The final hour was spent just trying to get out of the city. The cops in no uncertain terms wanted them gone and Josh said yes, of course they’d leave, but the traffic was so bad that they just couldn’t get out. Peter and Simon spent that hour complaining about how they hadn’t even broken any laws.

“It’s not our fault the peace sign is famous,” Simon said.

“And it’s not our fault that people want to hear what Josh has to say,” Peter said.

“And did you see the crowd?” Simon said. “That’s exactly what we want.”

“Minus the cops,” Peter said.

“True,” Simon said. “True.”

“And minus the fighting,” Mary said. “Minus the shooting.”
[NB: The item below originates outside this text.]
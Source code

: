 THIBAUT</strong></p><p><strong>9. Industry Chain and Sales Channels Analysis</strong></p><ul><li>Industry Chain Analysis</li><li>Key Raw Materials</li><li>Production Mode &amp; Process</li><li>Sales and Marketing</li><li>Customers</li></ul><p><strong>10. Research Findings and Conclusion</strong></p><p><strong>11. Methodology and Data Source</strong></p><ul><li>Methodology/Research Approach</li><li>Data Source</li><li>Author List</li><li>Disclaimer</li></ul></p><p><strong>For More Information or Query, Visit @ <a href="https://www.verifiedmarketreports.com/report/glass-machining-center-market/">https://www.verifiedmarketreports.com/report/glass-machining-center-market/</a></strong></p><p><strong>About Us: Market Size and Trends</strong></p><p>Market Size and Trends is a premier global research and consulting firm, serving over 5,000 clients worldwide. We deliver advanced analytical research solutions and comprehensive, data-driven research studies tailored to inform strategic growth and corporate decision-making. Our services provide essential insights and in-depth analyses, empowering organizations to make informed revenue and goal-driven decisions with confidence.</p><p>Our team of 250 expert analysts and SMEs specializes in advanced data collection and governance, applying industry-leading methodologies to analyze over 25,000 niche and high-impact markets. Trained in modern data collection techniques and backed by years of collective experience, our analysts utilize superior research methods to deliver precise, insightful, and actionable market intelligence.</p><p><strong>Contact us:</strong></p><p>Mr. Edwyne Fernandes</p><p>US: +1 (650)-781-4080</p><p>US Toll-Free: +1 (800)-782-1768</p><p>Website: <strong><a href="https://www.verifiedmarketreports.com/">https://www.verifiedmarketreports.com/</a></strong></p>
That quieted everyone down for a few minutes. Susannah looked out the window and fiddled with her bracelet. Andrew glared at Mary. Jude stared at the seat in front of him, the impact of a rubber bullet on his chest replaying itself over and over again. He hadn’t bled, but that didn’t mean anything. Then John nodded off even though he was supposed to be navigating. Mary could feel a scream just sitting there in her chest waiting to break free.

“We should talk about petitions,” Peter said. “We could use this time well.”

“You want to use this time well?” Josh said. “You should all be quiet and think for once.” He was driving, because the police had said that he had to drive so that they could be sure he was leaving. They’d practically shoved him in the driver’s seat themselves.

“What?” Phillip asked.

“He said to be quiet,” Jude said. He was slouched in the backseat, arms crossed, looking grim.

“Washington,” Simon said. “I think we should go to Washington, D.C.”